So far I am under the impression that a more advanced type of bi-linear form would have to be created to solve a problem with forces and rotations. This is my first attempt to do so. I’ll admit that so far I am just understanding what the trial and test function actually are and I am working under the impression that u and v stem from gradients that are formed from the evaluation of the basis functions and some other factors during assembly. I have a text that describes the process fairly well and some MatLabs that I read through…

At this point, I can see that epsilon_u = ufl.sym(grad_u_disp), is certainly not the way to be doing things and at this point does lead to:

Traceback (most recent call last):
  File "/home/prusso/dolfinx-beam_w/tetra_forcevector3.py", line 66, in <module>
    epsilon_u = ufl.sym(grad_u_disp)  # Symmetric part of the gradient for strain tensor of u
  File "/home/prusso/spack/var/spack/environments/fenicsx-env/.spack-env/view/lib/python3.10/site-packages/ufl/operators.py", line 337, in sym
    return Sym(A)
  File "/home/prusso/spack/var/spack/environments/fenicsx-env/.spack-env/view/lib/python3.10/site-packages/ufl/tensoralgebra.py", line 542, in __new__
    raise ValueError("Symmetric part of tensor with rank != 2 is undefined.")
ValueError: Symmetric part of tensor with rank != 2 is undefined.

So if I understand correctly the element here of degree 1 can be solved using “LinearProblem”…

Could I get some help to get a solution vector U coming out here? One thing I am also inquiring is, how to set a demonstration force vector. Mostly I would like to say for example have forces on the Y-axis only of the same amount each node. I will have to set up Dirichlet conditions as well and I understand that those aren’t shown since this is a work in progress still…I plan to have a fixed support so far at all nodes x=0.0…

Is anything on the right track here? How to start to get a solution vector U from this type of problem?

As an aside… I made an attempt to set up a Dirichlet condition for this 6 degrees of freedom per node problem and I ran into a shape and size mismatch that I am not really sure at this point what to do with:

# Define the boundary condition value (zero displacement and zero rotation)
bc_value = fem.Function(V)
bc_value.interpolate(lambda x: np.zeros((6,)))

# Locate nodes where x = 0
def boundary_x0(x):
    return np.isclose(x[0], 0.0)

# Apply Dirichlet boundary conditions to these nodes
bc = fem.dirichletbc(bc_value, fem.locate_dofs_geometrical(V, boundary_x0), V)

the difficulty seems to occur at the interpolation lambda… I guess I will also have to work through this otherwise I won’t be able to determine a solution vector…

So far as far as setting up a force vector this is the best I have where element is a 6 d.o.f. per node tetrahedron in this case…

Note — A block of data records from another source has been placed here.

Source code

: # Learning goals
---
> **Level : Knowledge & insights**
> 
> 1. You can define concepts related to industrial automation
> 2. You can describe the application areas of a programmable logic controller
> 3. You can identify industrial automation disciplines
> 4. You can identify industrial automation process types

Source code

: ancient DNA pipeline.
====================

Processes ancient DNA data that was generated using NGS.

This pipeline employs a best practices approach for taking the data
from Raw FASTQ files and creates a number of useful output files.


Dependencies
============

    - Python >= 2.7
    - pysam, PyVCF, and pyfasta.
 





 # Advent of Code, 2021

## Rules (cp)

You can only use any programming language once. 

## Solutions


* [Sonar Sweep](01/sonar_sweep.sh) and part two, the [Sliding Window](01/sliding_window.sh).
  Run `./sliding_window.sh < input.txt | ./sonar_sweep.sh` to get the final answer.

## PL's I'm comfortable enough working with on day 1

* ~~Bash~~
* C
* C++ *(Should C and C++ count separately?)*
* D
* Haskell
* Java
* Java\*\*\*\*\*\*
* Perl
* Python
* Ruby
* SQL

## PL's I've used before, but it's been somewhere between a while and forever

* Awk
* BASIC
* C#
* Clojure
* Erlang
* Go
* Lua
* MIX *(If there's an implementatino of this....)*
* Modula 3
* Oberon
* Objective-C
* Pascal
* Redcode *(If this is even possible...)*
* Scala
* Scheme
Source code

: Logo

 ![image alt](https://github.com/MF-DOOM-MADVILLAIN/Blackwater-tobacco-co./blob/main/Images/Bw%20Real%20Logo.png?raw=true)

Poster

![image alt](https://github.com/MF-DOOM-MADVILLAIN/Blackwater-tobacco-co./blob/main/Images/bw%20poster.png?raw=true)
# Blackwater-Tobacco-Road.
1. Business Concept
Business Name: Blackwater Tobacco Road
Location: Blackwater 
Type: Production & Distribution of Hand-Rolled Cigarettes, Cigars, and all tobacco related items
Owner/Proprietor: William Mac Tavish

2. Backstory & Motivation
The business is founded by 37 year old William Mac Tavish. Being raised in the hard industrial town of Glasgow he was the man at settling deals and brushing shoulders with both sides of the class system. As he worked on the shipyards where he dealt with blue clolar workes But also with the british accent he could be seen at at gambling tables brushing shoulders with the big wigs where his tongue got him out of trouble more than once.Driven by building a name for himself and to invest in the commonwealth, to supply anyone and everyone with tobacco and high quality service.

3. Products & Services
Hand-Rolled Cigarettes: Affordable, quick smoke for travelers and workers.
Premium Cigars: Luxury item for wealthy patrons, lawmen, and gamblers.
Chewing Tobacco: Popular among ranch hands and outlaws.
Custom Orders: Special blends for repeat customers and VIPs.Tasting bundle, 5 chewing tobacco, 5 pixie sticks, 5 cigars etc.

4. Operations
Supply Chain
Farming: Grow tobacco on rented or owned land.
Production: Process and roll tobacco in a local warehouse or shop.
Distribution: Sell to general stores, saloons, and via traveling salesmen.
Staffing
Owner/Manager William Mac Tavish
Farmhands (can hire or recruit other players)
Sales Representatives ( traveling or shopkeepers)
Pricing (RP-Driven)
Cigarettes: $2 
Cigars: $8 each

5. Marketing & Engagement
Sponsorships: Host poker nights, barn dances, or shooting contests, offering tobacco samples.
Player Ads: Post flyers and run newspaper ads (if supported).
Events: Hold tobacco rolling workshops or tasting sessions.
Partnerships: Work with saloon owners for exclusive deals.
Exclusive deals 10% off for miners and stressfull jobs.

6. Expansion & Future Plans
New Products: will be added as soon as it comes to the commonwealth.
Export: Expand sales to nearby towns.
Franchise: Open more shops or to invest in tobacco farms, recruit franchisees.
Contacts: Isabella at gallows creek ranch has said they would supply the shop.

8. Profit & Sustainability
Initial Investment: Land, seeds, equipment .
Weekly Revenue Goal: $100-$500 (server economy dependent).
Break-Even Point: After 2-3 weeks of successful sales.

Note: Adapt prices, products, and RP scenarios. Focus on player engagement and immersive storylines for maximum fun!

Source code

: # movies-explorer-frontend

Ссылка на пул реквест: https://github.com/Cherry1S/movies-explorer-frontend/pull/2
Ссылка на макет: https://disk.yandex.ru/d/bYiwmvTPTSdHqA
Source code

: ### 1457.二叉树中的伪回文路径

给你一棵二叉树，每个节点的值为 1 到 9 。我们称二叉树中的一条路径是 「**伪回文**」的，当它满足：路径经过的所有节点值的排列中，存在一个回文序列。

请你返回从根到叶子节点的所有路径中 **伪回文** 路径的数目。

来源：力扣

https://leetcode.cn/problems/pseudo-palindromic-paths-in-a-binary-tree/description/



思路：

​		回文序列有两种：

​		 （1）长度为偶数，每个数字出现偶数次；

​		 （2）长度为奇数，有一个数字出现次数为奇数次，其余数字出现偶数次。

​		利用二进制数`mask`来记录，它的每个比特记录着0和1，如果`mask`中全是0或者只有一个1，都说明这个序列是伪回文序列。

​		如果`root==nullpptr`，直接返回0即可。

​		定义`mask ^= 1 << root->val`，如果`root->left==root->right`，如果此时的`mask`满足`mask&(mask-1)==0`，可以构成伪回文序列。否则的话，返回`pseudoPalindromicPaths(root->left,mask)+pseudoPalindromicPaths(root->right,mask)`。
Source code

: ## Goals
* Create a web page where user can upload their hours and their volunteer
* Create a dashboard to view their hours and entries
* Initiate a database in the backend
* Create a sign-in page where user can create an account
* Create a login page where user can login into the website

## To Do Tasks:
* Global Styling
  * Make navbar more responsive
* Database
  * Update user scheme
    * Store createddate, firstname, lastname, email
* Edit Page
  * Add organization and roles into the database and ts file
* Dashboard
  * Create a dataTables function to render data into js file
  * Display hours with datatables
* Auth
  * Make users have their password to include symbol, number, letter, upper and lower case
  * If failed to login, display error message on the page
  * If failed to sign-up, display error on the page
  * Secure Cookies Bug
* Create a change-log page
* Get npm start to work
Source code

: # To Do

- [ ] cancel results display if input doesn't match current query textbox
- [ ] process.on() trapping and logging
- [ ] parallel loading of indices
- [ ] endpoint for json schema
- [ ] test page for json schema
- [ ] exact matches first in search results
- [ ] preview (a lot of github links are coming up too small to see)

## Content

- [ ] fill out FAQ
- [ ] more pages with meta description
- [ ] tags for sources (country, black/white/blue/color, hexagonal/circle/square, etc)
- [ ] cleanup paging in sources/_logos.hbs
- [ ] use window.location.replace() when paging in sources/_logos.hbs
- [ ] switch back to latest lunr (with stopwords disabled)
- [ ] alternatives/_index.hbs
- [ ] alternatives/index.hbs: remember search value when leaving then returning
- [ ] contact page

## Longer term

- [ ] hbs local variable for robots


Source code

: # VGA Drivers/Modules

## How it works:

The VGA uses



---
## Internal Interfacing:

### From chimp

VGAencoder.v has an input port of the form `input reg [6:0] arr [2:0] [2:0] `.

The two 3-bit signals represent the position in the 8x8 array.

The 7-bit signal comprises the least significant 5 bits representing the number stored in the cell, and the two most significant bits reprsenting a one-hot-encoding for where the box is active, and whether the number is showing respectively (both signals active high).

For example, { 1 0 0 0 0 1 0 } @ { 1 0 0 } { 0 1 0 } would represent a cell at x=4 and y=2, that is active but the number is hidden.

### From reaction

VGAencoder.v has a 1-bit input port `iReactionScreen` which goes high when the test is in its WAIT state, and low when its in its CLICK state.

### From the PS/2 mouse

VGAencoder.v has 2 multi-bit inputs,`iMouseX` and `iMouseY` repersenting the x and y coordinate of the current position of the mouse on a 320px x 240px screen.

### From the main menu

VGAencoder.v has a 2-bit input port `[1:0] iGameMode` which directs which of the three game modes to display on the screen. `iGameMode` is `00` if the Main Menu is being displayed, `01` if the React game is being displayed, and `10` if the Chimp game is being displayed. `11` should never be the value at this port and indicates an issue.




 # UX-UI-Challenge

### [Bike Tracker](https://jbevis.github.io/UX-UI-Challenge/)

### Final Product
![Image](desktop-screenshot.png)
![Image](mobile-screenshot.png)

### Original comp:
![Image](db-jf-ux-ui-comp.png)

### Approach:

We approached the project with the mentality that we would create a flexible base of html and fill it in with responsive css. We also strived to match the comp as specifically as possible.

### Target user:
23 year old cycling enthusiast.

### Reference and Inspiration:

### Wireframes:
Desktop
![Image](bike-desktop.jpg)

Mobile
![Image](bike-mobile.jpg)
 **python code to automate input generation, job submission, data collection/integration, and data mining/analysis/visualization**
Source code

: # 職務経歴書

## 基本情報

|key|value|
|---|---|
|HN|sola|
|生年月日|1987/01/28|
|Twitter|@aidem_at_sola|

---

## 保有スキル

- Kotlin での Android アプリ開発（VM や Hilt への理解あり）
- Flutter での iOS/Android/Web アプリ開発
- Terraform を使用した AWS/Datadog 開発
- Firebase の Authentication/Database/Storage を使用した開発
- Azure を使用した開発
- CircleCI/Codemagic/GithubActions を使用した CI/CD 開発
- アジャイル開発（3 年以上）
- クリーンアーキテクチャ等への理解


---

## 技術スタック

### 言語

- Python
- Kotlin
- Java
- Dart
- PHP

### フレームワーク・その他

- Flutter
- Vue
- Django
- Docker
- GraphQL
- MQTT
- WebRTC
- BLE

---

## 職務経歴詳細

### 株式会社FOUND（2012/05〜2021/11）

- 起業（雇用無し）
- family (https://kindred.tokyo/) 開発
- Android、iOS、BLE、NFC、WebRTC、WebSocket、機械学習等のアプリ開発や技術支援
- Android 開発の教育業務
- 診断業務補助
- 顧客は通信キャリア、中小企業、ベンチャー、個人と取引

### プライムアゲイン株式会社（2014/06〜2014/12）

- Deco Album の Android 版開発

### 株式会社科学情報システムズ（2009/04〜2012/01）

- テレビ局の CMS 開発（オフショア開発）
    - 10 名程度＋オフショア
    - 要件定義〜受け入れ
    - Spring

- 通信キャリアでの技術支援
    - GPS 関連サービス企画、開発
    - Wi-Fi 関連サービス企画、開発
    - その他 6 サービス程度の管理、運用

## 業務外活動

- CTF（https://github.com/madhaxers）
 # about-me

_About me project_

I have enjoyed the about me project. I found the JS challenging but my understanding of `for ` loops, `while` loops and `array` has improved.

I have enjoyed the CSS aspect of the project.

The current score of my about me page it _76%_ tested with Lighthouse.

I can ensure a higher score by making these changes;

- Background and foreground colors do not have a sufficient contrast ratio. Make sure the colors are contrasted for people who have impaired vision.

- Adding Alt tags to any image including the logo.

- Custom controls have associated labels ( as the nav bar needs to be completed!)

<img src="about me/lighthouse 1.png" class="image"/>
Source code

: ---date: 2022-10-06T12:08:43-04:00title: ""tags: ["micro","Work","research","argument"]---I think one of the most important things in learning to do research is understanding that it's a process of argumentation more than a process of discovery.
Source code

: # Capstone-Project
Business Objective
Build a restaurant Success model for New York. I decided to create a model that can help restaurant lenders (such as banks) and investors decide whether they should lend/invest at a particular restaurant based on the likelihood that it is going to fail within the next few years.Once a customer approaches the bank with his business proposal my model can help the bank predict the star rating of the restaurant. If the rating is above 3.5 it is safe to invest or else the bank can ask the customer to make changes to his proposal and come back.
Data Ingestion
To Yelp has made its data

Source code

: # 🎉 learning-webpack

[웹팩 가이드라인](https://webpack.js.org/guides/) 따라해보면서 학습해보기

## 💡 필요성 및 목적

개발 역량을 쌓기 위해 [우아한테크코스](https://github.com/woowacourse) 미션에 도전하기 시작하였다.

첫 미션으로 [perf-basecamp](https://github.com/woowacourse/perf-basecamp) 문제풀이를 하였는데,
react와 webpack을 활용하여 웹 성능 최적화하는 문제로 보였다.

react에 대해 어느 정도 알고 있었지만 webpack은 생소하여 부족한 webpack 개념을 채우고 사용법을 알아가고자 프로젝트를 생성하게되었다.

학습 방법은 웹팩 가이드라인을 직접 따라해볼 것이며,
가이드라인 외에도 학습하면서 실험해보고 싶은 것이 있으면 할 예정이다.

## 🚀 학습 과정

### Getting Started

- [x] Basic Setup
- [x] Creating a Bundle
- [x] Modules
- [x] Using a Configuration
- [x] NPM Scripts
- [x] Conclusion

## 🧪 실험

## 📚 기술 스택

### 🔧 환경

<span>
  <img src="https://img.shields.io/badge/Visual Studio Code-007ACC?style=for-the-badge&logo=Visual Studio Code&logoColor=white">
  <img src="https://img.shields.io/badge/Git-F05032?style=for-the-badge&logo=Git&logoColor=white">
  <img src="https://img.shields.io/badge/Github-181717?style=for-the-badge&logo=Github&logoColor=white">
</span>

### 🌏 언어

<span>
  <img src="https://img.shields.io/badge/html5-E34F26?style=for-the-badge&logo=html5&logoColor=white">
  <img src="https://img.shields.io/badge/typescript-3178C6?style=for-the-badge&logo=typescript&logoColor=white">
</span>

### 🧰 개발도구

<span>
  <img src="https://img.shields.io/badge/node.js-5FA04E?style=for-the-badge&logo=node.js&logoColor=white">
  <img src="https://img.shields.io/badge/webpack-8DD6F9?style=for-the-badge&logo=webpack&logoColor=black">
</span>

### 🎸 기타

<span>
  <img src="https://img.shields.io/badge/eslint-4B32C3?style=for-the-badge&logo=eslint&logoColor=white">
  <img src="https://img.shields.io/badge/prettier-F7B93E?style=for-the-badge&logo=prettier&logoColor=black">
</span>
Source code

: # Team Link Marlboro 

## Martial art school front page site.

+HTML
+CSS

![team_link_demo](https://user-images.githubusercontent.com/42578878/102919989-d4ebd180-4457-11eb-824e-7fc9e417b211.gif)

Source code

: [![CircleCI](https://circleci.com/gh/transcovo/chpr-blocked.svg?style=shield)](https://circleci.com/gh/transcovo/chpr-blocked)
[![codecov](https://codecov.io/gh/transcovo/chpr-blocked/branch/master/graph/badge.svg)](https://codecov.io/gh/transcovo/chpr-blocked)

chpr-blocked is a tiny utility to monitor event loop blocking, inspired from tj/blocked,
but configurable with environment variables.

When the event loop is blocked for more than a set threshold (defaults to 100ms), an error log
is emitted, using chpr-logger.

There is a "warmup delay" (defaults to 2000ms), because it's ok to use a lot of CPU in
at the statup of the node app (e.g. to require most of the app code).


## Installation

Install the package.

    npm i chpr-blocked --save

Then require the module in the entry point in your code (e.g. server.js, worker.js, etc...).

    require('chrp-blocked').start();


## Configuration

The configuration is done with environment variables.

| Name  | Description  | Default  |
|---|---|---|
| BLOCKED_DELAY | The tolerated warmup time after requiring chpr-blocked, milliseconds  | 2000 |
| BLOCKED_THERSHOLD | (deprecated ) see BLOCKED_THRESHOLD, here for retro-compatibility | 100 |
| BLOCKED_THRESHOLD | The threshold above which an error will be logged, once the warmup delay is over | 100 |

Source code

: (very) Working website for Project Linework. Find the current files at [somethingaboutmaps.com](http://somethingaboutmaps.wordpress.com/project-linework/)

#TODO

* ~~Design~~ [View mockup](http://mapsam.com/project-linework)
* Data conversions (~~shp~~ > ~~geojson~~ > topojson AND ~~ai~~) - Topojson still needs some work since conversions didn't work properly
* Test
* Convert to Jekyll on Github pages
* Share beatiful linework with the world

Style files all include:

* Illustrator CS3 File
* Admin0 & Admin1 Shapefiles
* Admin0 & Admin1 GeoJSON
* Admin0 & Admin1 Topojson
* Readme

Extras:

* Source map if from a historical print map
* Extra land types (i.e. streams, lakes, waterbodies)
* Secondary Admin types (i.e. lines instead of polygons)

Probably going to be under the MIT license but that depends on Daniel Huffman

# Create the function space with the defined element
V = fem.functionspace(domain, element)

# Create a function to hold the force vector at each node
force = fem.Function(V)

# Initialize the force vector
force.vector.set(0.3)

I guess this is maybe the cause to split the forces and rotations into two different elements, so in my efforts to come to a solution I was thrown off track a bit… So far I am a bit confused still how to come to a congruent solution from all 6 dofs… It seems there is more to this than I really fully understand so far… If the idea is to use two separate 3 dof elements could I see som code to that effect ho to come to a congruent solution… So far the rotational forces influence the transvers forces and vice versa for all I know…

So if the translational and rotational forces are compartmentalized things need to come back together sometime at solution time like a swing back together of the bilinear form. I have an idea how that might work however I prefer to ask the question to prevent the making of an assumption here since that it would be very prohibitive to have to test all of these things myself…

So far from what I know commonly there is B matrix of partial derivatives that leads to the influence of all degrees of freedom. So in this case for LinearSolver there is the input of some combination of the bilinear form and the test or trial function and the petsc maybe uses the right hand vector although that is a blackbox to me so far…

So if it is known how to do this I would really appreciate a reply…

Also, if someone can point me in the direction if there is code to look at how the Linear solver makes use of the input parameters that would also be great!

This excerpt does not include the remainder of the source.